Background
The University Corporation for Atmospheric Research (UCAR) was created in 1960 to be the US national hub for research and education in the atmospheric and earth sciences. UCAR manages the National Center for Atmospheric Research (NCAR) which is devoted to fundamental research around predictions about our atmosphere. UCAR is also the home to Unidata, a community program to facilitate weather data access and interactive analysis for the university community. Unidata’s director Mohan Ramamurthy succinctly described Unidata’s mission as reducing the “data friction”, lowering the barriers for accessing and using data, and shrinking the “time to science”. Unidata supports 30 different streams of real-time weather data from sources including radar, satellite and model output to over 1000 computers worldwide. Unidata’s outbound traffic is about 31 terabytes/day. They move more data via Internet 2 than any other advanced application.
While Unidata’s program is incredibly successful they see a critical turning point ahead. The data volumes are growing so fast that the model of distributing raw data may no longer be sustainable. Ramamurthy writes “We need to move from ‘bringing the data to the scientist’ to ‘bringing the science to the data’.” For these and other reasons, Unidata has made a decision to transition data services to the cloud.
Last week (May 31-June 2, 2017) UCAR and Unidata hosted a workshop on the role cloud computing can play in atmospheric science research. The workshop explored the role that cloud computing is playing in atmospheric science research and the potential that it could play in the future. Science is composed of many sub-disciplines. Some disciplines, such as life science, have rapidly embraced cloud computing as an important enabling technology. Other disciplines, especially those with a long tradition of large scale computational simulation on supercomputers, have been slower to see a role for the cloud. Atmospheric science (AS) is in this latter category. What this workshop has made very clear is that AS community has now recognized that the cloud has the potential to revolutionize both research and education. But there are still challenges that must be addressed.
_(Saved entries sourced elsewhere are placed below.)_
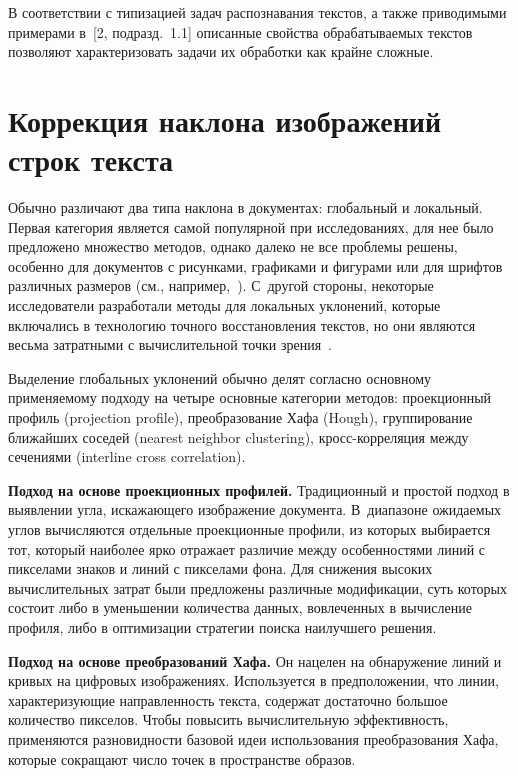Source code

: \begin{multicols}{2}
      В соответствии с типизацией задач распознавания текстов, а также приводимыми 
примерами в~[2, под\-разд.~1.1] описанные свойства обрабатываемых текстов 
позволяют характеризовать задачи их обработки как крайне сложные. 
\section{Коррекция наклона изображений строк текста}
      
      Обычно различают два типа наклона в документах: глобальный и локальный. 
Первая категория является самой популярной при исследованиях, для нее было 
предложено множество методов, однако далеко не все проблемы решены, особенно для 
документов с рисунками, графиками и фигурами или для шрифтов различных размеров 
(см., например,~\cite{8-kr}). С~другой стороны, некоторые исследователи разработали 
методы для локальных уклонений, которые включались в технологию точного 
восстановления текстов, но они являются весьма затратными с вычислительной точки 
зрения~\cite{7-kr}. 
      
      Выделение глобальных уклонений обычно делят согласно основному 
применяемому подходу на четыре основные категории методов: проекционный профиль 
(projection profile), преобразование Хафа (Hough), группирование ближайших соседей 
(nearest neighbor clustering), кросс-кор\-ре\-ля\-ция между сечениями (interline cross 
correlation).
      
      \smallskip
      
      \textbf{Подход на основе проекционных профилей.} Традиционный и простой 
подход в выявлении угла, искажающего изображение документа. В~диапазоне ожидаемых 
углов вычисляются отдельные проекционные профили, из которых выбирается тот, 
который наиболее ярко отражает различие между особенностями линий с пикселами 
знаков и линий с пикселами фона. Для снижения высоких вычислительных затрат были 
предложены различные модификации, суть которых состоит либо в уменьшении 
количества данных, вовлеченных в вы\-чис\-ле\-ние профиля, либо в оптимизации стратегии 
поиска наилучшего решения.
      
      \smallskip
      
      \textbf{Подход на основе преобразований Хафа.} Он нацелен на обнаружение 
линий и кривых на цифровых изображениях. Используется в предположении, что линии, 
характеризующие направленность текста, содержат достаточно большое количество 
пикселов. Чтобы повысить вы\-чис\-ли\-тель\-ную эффективность, применяются разновидности 
базовой идеи использования преобразования Хафа, которые сокращают число точек в 
пространстве образов.
      

\end{multicols}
Using the Cloud for Computation: Challenges and Opportunities
One of the great breakthroughs in Numerical Weather Prediction (NWP) has been the development of the “Weather Research and Forecasting” (WRF) model. This is the state-of-the-art mesoscale numerical weather prediction software system. WRF is basically a specialized computational fluid dynamics program and data assimilation system that can generate simulations based on real observational data or idealized conditions. It can generate predictions conforming to computational meshes that can range in scale from 10s of meters to many kilometers. WRF has 30,000 registered users in 150 countries.
WRF runs as a classic MPI-based parallel program. For really big simulations, such as those used in production in major forecast centers, it can run for hours on 10,000 cores on a supercomputer. In fact, the largest core count for a single WRF job (that we know of) is about 140,000 on the Blue Waters supercomputer at the University of Illinois. For small experiments and student training it can run on 16 cores in a few hours and still provide useful results for researchers. A big challenge for using WRF is that it is an incredibly complex application that requires an experienced professional to properly deploy it and configure it for use. Training students to use WRF is a major challenge if the students are required to deploy it themselves. The students face additional hurdles if they don’t have access to sufficient computational resources to run the program.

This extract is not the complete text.